If someone is overly confident or arrogant, it can create friction on the team and even between them and their manager but it's important to acknowledge their attributes. This will make it easier for them to trust you and take professional advice from you. Constantly focusing on the areas they could improve will not only do little to help them, especially if they don't see their own flaws, but will also disengage them from the business objectives.

3. Try to understand them

Employees can be overconfident for a number of different reasons. They might be blissfully unaware that they can improve in certain areas or not understand the resources and tools available to them. You need to try to understand why they are being resistant to help. If it's simply an ego thing, you might try comparing them to anonymous data from the rest of the team to highlight areas they could improve. Having a better connection with them will also help you identify ways that you can motivate them. Whether it's money, recognition or responsibility, most professionals have something that they crave - you just need to find out what.

4. Be clear about goals

You should be completely transparent about why you want to help them. Whether you are eligible for a bonus or need to do it as part of your job description, being open and honest about your intentions will help build trust between you. It could even be a team goal that you need everyone to contribute to, which may make them more accepting of support as few people want to be the one letting their colleagues down.

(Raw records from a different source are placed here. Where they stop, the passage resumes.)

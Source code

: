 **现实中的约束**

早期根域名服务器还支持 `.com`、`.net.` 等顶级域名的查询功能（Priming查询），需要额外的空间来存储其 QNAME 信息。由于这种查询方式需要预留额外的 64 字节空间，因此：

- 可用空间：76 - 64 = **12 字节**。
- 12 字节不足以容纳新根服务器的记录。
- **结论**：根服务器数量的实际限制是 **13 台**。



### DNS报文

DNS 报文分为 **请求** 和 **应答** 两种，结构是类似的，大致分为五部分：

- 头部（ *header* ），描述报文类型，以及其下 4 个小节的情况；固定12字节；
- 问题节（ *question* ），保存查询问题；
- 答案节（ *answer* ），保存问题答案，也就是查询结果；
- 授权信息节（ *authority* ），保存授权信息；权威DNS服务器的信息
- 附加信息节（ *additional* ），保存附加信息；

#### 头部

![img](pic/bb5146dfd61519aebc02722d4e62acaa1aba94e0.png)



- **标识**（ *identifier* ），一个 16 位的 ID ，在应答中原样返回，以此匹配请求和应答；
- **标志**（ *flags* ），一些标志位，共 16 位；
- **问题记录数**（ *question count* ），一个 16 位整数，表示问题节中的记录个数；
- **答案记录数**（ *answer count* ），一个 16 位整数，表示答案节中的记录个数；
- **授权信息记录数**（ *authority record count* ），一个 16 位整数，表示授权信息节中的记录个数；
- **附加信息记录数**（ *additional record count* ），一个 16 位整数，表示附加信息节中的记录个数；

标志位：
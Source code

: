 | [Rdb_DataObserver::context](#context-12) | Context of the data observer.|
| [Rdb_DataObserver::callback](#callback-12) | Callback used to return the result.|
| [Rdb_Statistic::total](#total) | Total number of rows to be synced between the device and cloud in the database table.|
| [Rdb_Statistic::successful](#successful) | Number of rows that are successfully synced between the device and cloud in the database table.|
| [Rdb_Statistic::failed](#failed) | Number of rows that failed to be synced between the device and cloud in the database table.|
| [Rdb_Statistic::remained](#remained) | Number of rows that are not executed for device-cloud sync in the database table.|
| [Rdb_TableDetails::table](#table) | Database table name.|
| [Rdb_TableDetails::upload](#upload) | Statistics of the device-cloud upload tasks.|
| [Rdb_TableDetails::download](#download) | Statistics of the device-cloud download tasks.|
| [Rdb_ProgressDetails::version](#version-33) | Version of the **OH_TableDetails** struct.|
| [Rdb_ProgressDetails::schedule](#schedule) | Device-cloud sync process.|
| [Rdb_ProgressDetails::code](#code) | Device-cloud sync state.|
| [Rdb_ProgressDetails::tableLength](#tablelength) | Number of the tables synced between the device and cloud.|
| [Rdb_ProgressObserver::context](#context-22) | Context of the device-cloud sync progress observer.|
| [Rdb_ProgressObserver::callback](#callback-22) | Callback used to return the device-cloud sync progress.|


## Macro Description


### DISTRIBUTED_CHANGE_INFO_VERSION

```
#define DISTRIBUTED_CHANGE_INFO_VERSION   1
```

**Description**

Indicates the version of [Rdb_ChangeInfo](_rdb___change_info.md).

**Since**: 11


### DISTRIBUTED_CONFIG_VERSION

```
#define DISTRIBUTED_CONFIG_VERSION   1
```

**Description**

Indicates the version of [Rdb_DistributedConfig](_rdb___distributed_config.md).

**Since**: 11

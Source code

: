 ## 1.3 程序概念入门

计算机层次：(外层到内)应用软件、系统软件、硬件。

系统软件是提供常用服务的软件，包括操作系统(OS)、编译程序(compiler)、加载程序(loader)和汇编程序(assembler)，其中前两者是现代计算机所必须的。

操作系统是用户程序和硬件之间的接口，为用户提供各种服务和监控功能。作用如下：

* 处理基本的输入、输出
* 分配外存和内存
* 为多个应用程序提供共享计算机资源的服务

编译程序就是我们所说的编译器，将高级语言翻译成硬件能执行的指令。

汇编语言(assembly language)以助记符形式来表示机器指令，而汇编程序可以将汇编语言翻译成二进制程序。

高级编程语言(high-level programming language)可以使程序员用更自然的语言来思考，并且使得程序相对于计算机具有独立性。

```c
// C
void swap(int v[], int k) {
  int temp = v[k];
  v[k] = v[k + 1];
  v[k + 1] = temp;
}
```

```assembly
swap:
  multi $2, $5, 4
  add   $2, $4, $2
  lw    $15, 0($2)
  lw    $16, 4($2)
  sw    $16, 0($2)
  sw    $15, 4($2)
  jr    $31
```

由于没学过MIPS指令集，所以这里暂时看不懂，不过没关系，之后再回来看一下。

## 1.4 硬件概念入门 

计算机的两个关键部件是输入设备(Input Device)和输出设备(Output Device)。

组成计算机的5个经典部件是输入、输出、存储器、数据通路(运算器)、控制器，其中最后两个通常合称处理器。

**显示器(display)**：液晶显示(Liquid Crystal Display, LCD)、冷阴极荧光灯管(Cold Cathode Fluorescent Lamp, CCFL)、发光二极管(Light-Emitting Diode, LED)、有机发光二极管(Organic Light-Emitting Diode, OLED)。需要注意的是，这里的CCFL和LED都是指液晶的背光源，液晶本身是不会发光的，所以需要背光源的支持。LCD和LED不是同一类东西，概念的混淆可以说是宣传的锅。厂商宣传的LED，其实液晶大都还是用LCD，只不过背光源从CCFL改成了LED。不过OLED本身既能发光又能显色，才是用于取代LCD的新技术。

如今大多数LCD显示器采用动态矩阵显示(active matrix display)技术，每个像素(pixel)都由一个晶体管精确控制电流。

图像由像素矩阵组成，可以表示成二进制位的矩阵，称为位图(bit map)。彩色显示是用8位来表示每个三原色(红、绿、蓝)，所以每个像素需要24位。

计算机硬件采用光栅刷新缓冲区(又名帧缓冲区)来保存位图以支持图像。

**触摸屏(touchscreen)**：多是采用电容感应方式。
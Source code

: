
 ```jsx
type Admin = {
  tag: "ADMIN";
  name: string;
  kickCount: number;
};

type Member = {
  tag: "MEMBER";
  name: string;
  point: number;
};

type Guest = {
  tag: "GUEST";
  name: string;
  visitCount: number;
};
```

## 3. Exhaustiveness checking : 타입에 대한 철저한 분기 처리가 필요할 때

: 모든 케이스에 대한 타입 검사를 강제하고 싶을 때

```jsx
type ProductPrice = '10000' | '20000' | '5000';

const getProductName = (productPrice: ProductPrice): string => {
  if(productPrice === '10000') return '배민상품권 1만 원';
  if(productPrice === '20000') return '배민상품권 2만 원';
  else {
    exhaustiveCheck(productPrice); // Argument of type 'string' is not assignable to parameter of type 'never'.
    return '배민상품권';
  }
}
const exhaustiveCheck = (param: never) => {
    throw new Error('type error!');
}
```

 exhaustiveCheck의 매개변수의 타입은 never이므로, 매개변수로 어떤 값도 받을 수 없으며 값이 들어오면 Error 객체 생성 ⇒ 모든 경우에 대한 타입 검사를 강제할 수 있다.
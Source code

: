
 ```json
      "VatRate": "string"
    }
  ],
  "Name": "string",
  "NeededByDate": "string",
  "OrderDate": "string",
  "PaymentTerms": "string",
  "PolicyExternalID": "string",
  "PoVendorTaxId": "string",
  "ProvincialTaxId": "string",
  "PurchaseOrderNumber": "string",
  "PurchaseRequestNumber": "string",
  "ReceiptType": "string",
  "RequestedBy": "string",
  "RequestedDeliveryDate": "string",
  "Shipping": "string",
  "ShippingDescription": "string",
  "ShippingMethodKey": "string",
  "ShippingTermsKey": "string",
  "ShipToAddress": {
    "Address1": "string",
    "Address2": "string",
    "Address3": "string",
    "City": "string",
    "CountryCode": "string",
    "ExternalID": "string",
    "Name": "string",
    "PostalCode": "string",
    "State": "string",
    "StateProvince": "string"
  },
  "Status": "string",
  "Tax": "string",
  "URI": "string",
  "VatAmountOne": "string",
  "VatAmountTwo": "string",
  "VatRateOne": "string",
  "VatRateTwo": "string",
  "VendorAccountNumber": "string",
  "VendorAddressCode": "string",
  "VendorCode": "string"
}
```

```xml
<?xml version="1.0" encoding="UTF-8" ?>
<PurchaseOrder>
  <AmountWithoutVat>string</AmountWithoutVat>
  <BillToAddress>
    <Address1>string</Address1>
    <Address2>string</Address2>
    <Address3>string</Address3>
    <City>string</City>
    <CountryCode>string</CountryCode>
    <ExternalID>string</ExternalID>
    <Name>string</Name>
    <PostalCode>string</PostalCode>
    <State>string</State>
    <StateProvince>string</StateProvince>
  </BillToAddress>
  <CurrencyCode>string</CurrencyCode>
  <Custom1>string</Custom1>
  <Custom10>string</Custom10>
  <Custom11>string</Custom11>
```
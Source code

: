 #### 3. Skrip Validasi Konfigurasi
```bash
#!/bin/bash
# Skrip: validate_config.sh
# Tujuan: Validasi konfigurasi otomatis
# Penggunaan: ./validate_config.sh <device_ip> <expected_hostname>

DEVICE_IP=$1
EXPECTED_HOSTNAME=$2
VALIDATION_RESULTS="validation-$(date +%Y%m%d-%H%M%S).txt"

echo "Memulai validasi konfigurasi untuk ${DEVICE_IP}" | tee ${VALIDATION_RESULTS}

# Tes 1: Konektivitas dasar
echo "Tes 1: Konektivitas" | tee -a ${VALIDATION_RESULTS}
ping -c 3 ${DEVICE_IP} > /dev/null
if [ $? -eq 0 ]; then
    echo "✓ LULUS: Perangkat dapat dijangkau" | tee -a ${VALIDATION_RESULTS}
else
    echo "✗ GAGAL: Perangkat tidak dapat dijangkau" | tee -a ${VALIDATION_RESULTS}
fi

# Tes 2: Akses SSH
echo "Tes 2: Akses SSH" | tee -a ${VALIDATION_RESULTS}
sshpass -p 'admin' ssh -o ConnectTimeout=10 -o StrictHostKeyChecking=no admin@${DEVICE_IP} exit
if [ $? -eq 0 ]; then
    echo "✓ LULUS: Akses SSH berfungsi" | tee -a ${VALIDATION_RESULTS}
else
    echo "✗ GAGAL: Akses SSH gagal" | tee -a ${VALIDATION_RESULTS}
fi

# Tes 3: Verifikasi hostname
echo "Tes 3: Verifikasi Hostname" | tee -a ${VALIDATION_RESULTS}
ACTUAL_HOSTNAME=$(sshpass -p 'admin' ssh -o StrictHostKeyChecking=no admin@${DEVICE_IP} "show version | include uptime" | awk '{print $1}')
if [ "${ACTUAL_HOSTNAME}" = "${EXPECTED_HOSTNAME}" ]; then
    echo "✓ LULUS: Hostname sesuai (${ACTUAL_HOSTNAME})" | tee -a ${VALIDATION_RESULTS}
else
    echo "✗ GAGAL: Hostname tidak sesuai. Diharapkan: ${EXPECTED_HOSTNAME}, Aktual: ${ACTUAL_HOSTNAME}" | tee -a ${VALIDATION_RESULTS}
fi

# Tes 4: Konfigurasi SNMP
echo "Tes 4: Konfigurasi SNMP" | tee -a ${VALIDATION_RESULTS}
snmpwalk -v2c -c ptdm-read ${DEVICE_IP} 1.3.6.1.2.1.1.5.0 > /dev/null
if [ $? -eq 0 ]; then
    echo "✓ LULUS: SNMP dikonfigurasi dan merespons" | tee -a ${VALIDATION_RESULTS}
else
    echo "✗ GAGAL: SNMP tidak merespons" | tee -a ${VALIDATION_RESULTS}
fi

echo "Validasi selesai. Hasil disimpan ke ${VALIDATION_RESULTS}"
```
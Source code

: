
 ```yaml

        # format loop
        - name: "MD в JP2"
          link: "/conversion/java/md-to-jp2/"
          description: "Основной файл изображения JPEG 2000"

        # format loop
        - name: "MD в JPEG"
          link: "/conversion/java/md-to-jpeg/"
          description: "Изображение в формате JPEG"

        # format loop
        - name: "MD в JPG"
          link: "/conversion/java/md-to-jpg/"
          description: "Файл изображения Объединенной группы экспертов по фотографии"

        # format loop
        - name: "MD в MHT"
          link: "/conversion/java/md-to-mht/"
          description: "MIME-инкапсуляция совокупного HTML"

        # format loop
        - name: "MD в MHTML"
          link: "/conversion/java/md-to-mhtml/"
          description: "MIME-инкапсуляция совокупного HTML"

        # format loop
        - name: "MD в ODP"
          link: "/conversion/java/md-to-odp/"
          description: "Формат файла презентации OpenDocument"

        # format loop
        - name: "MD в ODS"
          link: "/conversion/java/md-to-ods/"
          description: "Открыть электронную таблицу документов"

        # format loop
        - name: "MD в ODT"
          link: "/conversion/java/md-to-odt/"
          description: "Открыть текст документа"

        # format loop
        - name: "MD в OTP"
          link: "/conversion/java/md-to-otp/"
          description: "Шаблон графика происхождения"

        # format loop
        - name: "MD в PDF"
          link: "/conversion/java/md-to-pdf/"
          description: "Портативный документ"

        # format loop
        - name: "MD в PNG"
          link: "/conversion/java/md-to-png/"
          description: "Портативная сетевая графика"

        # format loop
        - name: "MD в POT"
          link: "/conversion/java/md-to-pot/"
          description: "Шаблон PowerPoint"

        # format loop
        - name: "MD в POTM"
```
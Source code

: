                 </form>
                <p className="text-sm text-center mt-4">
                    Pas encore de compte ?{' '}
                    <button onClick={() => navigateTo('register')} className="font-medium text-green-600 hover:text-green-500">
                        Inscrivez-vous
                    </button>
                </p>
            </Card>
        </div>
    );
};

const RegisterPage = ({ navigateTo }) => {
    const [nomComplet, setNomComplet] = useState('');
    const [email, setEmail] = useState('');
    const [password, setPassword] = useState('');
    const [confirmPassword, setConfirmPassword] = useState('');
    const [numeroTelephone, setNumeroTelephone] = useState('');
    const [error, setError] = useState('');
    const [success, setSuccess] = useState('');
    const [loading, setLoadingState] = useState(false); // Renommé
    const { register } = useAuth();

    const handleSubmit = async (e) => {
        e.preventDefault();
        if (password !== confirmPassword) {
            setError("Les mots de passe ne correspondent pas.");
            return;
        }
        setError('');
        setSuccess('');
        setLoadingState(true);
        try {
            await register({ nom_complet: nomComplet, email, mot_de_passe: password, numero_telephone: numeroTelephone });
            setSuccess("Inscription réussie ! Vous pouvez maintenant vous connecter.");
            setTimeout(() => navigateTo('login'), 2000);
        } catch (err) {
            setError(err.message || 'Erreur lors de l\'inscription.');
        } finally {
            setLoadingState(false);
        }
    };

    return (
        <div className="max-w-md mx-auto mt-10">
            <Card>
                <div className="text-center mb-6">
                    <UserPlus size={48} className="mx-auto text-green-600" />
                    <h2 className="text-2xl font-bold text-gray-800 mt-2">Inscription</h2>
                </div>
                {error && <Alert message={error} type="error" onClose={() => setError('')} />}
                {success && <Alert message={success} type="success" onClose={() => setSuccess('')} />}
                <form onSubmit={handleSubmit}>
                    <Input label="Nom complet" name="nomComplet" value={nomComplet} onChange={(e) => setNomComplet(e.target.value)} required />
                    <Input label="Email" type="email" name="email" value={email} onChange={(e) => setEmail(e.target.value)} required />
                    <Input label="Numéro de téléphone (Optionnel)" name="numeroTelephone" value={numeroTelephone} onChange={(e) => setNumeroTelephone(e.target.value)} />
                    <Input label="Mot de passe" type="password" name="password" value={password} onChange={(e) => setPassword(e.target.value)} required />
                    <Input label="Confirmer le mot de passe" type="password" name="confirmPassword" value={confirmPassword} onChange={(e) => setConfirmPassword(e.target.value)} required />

5. Make him/her part of the team

It can be easy for overconfident people to feel as though they're being singled out. By creating a team-wide initiative that everyone participates in, you're making it clear that it's nothing personal. Team meetings can be a great way to highlight any problems, objectives and obstacles to everyone at the same time. Having a section of this dedicated to areas of improvement, where each employee will identify something that they need help with, will allow everyone to understand their own strengths and weaknesses and provide support for their colleagues.